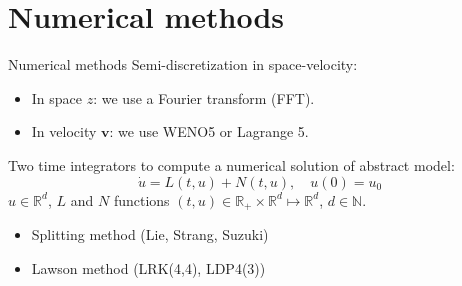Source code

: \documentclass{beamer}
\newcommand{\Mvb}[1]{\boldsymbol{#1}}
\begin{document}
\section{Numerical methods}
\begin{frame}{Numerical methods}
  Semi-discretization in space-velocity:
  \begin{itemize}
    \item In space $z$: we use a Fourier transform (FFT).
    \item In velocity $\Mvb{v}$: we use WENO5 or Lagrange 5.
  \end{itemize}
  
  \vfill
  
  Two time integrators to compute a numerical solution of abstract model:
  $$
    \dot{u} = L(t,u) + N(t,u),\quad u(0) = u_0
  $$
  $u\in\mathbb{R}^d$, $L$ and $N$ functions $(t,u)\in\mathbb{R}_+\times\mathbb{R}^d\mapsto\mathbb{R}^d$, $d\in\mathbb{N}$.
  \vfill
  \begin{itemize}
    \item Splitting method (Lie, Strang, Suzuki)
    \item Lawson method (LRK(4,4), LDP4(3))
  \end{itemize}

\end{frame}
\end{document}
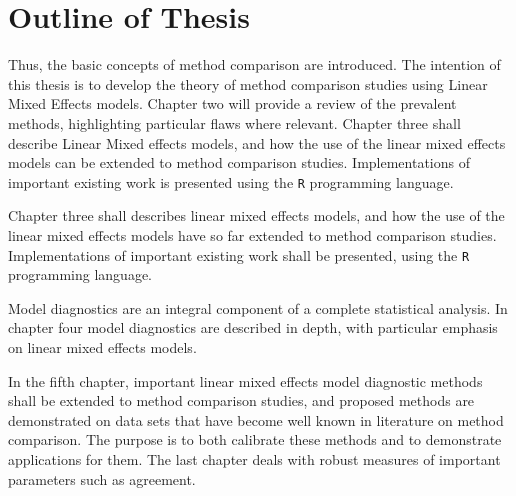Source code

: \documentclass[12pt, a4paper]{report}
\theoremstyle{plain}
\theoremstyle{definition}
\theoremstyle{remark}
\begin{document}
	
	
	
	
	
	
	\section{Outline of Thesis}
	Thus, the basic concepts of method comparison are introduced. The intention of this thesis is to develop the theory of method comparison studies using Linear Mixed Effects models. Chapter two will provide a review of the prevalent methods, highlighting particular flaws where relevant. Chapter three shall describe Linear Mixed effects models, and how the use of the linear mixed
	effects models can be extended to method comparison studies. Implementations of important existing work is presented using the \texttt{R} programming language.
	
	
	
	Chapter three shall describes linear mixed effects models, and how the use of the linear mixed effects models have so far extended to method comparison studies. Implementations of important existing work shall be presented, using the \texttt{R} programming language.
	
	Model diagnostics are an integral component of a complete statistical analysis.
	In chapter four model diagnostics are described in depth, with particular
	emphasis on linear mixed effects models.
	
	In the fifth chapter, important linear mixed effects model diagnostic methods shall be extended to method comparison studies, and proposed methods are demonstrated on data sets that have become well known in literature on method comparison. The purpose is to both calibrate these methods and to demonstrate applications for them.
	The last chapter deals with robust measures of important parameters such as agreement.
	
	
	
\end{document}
•••
Work to be completed >> Find the word "velocity" in the entries above and gather every line that holds it.

Answer section >>
  Semi-discretization in space-velocity:
    \item In velocity $\Mvb{v}$: we use WENO5 or Lagrange 5.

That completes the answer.